Exercise details: Make a word-for-word copy of the entries below from their first line through the line with "<td>Inside</td>", and add nothing.

------------------------------------------------------------

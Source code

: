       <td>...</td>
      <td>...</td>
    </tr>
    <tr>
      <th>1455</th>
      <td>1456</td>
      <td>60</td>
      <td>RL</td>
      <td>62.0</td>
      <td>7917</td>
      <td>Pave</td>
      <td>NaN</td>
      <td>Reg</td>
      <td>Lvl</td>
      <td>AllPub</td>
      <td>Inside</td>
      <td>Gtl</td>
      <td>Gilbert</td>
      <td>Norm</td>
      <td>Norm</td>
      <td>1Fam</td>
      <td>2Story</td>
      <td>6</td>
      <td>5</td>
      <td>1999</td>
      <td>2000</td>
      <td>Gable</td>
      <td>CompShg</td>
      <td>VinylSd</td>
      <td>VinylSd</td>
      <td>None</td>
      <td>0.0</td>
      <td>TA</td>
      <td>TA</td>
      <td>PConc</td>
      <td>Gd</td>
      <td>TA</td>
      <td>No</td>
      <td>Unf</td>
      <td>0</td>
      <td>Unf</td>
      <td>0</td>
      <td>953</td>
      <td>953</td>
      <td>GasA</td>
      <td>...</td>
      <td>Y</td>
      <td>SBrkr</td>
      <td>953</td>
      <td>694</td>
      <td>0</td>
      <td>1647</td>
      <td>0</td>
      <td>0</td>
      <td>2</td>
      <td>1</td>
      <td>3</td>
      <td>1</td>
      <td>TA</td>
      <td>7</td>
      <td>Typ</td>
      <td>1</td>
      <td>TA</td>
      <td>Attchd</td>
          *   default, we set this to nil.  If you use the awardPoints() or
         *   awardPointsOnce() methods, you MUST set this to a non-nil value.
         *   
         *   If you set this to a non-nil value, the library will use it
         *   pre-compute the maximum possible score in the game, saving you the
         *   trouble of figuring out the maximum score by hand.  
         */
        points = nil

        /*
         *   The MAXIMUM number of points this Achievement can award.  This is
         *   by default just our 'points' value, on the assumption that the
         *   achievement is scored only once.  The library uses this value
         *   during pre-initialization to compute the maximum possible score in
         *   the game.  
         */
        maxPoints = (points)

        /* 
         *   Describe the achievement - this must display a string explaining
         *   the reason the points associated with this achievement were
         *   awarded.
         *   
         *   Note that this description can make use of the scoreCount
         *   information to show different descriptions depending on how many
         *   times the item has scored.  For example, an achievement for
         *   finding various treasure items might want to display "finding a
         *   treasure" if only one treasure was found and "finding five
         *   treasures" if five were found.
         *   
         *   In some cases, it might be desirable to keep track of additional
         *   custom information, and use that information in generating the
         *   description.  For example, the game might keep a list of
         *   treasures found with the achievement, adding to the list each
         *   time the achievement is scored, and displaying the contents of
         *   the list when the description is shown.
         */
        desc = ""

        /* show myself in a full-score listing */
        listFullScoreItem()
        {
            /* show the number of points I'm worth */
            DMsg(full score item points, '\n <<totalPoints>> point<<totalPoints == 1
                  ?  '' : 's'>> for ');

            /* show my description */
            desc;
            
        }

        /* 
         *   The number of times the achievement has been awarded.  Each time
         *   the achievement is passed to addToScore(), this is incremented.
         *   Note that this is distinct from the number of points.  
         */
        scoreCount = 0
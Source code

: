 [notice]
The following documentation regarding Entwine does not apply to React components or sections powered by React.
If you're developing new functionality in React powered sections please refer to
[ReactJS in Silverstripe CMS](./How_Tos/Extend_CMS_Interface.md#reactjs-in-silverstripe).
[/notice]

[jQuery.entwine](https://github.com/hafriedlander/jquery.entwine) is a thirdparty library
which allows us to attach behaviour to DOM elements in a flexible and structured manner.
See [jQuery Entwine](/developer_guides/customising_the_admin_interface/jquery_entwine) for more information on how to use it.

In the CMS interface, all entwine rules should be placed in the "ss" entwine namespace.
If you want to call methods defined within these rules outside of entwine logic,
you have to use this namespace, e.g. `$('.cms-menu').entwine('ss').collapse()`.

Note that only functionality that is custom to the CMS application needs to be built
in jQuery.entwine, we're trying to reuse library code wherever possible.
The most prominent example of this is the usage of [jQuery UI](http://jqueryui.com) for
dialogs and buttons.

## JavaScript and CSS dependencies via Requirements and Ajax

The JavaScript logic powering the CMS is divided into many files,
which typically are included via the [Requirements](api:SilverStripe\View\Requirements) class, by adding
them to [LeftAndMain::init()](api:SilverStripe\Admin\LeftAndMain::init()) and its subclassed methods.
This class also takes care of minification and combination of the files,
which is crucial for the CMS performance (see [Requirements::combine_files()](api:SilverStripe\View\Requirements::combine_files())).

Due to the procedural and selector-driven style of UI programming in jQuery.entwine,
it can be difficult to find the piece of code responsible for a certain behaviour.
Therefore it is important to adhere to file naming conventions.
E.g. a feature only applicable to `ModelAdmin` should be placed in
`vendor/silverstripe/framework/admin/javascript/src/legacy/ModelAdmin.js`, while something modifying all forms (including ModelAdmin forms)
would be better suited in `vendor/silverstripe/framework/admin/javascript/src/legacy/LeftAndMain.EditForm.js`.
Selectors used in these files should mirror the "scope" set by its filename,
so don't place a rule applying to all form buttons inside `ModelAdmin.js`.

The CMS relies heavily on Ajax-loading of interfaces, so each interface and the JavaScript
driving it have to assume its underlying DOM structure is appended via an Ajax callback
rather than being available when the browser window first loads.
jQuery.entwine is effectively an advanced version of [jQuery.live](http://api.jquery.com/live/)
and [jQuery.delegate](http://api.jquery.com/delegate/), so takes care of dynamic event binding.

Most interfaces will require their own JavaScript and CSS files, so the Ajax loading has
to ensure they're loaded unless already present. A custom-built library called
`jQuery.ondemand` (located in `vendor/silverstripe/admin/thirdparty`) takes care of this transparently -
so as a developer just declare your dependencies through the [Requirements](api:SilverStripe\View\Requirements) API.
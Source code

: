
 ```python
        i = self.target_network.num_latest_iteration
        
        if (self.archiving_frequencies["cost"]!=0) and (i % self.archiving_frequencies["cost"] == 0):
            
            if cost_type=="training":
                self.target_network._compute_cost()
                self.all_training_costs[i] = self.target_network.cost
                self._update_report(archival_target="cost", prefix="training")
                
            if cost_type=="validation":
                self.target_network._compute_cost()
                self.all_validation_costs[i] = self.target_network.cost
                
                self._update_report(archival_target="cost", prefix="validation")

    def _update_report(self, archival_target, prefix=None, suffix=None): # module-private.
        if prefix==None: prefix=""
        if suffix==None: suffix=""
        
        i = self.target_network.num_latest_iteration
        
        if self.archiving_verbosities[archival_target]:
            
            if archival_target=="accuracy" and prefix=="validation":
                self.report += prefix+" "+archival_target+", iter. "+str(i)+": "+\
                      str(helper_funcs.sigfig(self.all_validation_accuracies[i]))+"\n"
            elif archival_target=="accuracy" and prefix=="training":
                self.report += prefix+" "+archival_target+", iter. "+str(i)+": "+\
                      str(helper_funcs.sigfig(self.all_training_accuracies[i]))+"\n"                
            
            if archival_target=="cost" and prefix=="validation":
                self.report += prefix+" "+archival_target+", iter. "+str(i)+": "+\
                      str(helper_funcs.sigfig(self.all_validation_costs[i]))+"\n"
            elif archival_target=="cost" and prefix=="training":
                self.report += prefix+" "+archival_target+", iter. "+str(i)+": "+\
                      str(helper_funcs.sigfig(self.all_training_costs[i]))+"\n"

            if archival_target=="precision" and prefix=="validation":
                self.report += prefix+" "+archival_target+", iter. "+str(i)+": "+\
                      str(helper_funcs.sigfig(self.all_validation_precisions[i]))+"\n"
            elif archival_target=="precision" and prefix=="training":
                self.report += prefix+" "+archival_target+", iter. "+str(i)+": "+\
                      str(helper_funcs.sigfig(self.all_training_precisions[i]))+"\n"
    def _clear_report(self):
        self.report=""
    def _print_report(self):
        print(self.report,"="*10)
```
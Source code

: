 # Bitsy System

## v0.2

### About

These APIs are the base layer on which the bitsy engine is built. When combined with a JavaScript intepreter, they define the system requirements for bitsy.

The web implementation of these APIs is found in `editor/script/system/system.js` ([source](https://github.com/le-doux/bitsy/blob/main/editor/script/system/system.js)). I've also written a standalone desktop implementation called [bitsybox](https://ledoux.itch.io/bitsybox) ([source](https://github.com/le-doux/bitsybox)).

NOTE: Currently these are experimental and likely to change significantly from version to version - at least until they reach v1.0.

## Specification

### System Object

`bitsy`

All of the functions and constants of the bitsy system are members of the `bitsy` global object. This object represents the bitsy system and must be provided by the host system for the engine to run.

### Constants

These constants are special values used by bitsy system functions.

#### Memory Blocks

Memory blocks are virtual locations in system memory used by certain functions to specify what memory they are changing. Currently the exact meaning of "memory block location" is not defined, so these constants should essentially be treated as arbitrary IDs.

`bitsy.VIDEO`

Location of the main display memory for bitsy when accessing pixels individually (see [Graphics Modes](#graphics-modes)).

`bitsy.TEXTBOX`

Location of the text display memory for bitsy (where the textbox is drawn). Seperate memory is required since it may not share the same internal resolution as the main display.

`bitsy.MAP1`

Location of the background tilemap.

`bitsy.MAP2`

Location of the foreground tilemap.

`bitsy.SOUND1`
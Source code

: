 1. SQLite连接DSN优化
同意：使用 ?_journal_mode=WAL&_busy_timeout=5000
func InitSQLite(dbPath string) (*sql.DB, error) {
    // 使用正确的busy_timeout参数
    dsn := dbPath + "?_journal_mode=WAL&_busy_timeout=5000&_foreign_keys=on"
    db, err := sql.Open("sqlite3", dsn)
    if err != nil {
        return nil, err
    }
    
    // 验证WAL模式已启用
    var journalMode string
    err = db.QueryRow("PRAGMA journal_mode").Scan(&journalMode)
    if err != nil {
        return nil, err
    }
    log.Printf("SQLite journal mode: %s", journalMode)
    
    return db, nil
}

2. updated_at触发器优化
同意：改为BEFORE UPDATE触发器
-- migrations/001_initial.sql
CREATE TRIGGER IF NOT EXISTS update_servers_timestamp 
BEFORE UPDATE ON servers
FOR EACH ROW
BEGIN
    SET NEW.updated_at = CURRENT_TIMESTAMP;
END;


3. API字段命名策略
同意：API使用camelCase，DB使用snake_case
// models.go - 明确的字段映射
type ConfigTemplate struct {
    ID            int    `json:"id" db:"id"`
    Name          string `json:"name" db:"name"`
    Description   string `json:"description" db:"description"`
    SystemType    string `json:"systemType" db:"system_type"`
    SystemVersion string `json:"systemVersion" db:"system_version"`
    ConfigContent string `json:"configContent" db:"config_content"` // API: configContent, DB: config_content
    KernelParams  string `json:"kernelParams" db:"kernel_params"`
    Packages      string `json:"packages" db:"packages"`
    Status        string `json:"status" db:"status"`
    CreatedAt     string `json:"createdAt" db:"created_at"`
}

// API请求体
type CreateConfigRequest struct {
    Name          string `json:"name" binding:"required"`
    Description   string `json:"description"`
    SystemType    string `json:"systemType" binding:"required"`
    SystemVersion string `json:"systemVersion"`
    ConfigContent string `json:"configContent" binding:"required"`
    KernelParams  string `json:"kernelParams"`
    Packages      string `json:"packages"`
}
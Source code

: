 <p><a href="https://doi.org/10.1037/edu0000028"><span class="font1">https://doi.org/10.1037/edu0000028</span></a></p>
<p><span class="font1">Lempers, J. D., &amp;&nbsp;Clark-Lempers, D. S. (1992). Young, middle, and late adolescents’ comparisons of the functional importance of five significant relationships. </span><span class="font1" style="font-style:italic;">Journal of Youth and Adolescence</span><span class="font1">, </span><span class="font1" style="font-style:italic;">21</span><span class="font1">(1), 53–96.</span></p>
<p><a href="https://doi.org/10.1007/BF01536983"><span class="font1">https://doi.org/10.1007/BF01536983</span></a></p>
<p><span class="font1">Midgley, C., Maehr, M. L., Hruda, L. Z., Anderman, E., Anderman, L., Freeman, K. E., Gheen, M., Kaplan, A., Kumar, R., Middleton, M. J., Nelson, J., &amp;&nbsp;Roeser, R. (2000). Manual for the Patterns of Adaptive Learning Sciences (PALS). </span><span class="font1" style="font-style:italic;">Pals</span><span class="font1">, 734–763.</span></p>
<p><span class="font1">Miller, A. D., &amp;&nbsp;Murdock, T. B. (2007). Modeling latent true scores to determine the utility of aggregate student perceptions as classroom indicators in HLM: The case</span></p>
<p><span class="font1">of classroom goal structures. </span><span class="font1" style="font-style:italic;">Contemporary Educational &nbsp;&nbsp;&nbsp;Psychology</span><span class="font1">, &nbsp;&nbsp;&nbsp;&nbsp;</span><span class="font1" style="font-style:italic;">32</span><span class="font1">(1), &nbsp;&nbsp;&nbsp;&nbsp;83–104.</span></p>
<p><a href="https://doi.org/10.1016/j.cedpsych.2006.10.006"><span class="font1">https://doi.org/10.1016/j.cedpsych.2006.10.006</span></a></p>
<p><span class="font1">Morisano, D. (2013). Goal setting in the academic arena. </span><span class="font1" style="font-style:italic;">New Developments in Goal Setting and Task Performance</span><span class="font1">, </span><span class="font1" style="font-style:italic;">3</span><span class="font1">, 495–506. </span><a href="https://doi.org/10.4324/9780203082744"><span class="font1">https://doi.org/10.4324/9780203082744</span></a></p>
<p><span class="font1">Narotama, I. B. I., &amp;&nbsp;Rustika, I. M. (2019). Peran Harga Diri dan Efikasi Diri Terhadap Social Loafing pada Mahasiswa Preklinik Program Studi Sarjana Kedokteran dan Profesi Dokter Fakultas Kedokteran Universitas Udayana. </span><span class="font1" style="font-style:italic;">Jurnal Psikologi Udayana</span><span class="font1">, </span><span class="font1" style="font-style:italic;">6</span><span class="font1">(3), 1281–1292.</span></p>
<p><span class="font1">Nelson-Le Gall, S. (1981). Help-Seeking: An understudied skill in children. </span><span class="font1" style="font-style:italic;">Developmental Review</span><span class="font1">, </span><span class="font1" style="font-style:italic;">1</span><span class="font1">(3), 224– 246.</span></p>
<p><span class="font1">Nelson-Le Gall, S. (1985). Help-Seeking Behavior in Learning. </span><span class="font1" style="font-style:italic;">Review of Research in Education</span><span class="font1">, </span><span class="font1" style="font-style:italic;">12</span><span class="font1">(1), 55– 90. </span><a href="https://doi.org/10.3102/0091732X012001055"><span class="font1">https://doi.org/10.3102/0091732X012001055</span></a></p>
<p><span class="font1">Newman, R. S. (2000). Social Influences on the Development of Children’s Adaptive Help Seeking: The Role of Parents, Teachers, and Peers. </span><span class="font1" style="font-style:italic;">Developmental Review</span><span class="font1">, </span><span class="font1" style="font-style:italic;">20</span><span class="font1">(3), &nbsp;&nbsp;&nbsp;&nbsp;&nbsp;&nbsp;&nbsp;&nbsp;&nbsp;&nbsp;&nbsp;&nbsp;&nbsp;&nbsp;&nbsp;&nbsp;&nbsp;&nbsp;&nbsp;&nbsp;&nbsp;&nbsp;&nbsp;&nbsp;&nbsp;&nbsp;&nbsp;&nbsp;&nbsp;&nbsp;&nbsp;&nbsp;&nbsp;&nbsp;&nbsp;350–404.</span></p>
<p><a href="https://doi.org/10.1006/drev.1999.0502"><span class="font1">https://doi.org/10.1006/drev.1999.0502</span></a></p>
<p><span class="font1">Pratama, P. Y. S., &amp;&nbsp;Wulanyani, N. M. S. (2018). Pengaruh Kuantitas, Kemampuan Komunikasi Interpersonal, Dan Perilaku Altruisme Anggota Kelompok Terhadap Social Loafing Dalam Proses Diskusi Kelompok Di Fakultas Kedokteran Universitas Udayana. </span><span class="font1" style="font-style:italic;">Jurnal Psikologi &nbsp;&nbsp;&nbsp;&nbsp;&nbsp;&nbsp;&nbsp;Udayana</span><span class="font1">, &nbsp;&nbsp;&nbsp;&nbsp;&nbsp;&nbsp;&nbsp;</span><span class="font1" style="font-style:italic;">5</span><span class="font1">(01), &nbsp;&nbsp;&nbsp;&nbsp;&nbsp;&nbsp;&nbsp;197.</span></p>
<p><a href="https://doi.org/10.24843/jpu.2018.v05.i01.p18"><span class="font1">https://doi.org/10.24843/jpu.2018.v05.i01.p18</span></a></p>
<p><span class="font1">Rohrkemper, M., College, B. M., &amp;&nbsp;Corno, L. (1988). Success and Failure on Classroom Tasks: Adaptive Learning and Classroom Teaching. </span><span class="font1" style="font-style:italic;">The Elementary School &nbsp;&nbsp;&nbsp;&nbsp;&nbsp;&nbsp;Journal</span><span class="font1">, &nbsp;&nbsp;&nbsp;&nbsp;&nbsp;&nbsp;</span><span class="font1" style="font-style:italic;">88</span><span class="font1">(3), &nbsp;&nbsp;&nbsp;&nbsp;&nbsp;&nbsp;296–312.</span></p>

------------------------------------------------------------

Exercise solution:
Source code

:       <td>...</td>
      <td>...</td>
    </tr>
    <tr>
      <th>1455</th>
      <td>1456</td>
      <td>60</td>
      <td>RL</td>
      <td>62.0</td>
      <td>7917</td>
      <td>Pave</td>
      <td>NaN</td>
      <td>Reg</td>
      <td>Lvl</td>
      <td>AllPub</td>
      <td>Inside</td>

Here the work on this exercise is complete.